「……ん」
うっすらと明るさを感じたため、俺は声を上げながらベッドの中で眼を開けた。そして体を起こしながら外を見てみると、旅立ちにはぴったりの晴天だった。
「そして、時間は……うん、7時半か」
俺はベッドの近くの時計を確認してから、そのままベッドから起き出すと、隣で寝ていたルカも起き出し、声を上げながら体をグーッと伸ばした。
『……おはよう、ユウト』
「おはよう、ルカ」
朝の挨拶を交わし終えた後、ルカがベッドの上で毛繕いをしている間に俺は昨夜準備しておいた荷物を軽くチェックした。
……よし、大丈夫そうだな。
忘れ物などが無い事を確認してから、ベッドの方へ目を向けると、ちょうどルカも毛繕いを終えており、準備万端な様子で俺の事を見ていた。
「よし、そろそろ下に行くか」
『そうだね』
一緒に頷いた後、俺はルカを肩に乗せて部屋から出た。そして俺達は階段を下り、そのままリビングへと向かった。
「母さん、おはよう」
「おはよう、ユウト。ルカもおはよう」
『おはよう! お母さん!』
「はい、おはよう。ちょうど良かったわ。二人ともご飯を並べるの手伝ってくれる?」
「ん、了解」
『はーい!』
揃って返事をした後、俺達は出来た物から順々にテーブルの上へと並べていった。そして全部を並び終えた後、俺達は揃って席に着いた。
「それじゃあ、いただきます」
「いただきます」
『いただきます!』
声を揃えて食事の挨拶をし、俺達は朝食を食べ始めた。
……っと、そうだ。母さんにこれだけは伝えておかないとな。
俺は食事の手を止めてから母さんに話し掛けた。
「母さん、あいつらのことなんだけど……」
「……ああ、あの子達の事ね」
「うん。一応俺がいなくても大丈夫な様に簡単な合図を考えておいたから、今教えておこうと思って。因みにアイツらには、今日来た時に教えるつもりだよ」
「分かったわ、それでどんな合図?」
「えっと……」
俺は母さんに音の大きさや回数などを使った合図を教えた。そして、それを教え終わった直後に窓の向こうにお馴染みの影が見えた。

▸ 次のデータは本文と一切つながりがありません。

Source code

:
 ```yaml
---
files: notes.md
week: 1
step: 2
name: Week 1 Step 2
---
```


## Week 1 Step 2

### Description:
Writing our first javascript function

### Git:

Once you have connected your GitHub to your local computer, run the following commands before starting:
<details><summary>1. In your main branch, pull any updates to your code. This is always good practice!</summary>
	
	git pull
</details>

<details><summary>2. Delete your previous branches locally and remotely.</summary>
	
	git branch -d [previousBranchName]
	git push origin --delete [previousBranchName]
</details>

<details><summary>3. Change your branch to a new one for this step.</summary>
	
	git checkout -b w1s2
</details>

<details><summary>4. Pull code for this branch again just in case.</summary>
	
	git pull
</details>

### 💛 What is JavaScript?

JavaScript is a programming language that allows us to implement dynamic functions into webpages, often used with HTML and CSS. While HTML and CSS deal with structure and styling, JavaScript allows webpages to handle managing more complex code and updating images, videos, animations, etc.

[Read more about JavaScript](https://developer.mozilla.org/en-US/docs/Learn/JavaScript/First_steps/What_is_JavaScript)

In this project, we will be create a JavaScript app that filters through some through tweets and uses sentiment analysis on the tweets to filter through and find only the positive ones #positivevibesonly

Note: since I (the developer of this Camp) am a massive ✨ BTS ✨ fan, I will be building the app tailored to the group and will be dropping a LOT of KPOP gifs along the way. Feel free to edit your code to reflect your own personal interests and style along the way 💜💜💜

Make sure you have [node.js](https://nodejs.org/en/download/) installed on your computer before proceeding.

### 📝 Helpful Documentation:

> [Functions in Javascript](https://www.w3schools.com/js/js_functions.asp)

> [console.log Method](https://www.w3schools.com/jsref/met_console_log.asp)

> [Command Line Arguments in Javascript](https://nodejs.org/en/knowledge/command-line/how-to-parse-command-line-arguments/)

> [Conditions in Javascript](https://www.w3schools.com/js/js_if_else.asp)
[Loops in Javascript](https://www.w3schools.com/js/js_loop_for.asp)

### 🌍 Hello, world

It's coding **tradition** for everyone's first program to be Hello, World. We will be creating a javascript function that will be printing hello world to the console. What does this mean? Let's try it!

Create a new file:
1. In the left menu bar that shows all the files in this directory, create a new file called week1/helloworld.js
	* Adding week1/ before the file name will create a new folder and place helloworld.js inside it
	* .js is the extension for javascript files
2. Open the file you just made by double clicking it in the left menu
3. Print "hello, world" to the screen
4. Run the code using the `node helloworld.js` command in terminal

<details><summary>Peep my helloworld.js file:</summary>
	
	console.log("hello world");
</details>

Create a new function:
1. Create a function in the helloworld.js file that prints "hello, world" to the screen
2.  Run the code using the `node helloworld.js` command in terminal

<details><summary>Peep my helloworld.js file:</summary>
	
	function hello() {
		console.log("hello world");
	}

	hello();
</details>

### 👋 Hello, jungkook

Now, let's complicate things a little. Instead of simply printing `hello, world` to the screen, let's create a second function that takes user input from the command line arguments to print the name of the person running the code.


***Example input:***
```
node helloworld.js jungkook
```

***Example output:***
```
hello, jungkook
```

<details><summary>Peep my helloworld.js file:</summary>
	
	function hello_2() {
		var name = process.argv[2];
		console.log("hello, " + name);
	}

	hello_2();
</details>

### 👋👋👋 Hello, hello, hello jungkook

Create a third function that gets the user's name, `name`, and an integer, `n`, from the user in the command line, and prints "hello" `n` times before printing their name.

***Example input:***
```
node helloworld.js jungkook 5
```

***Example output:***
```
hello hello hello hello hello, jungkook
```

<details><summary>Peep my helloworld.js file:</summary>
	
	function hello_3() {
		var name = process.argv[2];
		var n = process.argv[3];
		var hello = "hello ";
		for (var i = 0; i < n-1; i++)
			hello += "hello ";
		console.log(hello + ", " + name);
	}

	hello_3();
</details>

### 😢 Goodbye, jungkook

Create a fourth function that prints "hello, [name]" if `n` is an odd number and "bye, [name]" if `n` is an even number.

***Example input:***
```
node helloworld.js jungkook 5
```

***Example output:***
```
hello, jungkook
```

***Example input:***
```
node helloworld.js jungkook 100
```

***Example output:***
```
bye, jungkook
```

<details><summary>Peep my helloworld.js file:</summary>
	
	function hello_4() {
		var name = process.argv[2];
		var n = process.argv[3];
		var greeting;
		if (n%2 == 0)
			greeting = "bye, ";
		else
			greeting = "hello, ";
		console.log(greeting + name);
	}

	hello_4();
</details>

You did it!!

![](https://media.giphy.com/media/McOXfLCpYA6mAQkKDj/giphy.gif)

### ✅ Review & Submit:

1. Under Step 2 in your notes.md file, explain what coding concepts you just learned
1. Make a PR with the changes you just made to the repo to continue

「ん、ちょうど良かった。早速アイツらにも伝えとかないと──」
そう言いながら俺がテーブルの上のパンを一つ取ろうとした時、ルカが少しワクワクした様子で話し掛けてきた。
『ねえ、ユウト。僕もそのポケモン達と話してみても良い?』
「ああ、もちろん良いぜ」
ルカの言葉に返事をした後、俺はルカを肩に乗せてから今度こそパンを一つ手に持った。そして、窓の方へと近づき静かに窓を開けた。
「おはよう」
『あぁ、おはよう。ユウト』
『おはようございます! ユウトの兄貴!』
いつも通り窓の手摺に留まっている二羽と挨拶を交わしていると、兄貴分ポッポの方がルカの事を物珍しそうに見始めた。
『……む、初顔だな』
「ああ、こいつは俺のパートナーポケモンのルカだ。そして、ルカ。このポッポ達は半年前に仲良くなった奴らで、こんな風に朝になると来てくれるんだよ」
『ふふ、よろしくね!』
『ああ、よろしく頼む』
『よろしくっす、ルカの旦那』
「これで紹介も終わったな。ところで、今日も二つ持ってくか?」
『そうしてもらえると助かる』
「ん、了解」
兄貴分ポッポの言葉に頷いてからテーブルへと戻った後、俺はパンをもう一つ持ってから窓の方へと戻った。
「ほい、これで二つだな」
『ああ、本当にすまないな』
「良いよ別に」
兄貴分ポッポの言葉に微笑みながら答えた後、伝えておかないといけない事を思い出した。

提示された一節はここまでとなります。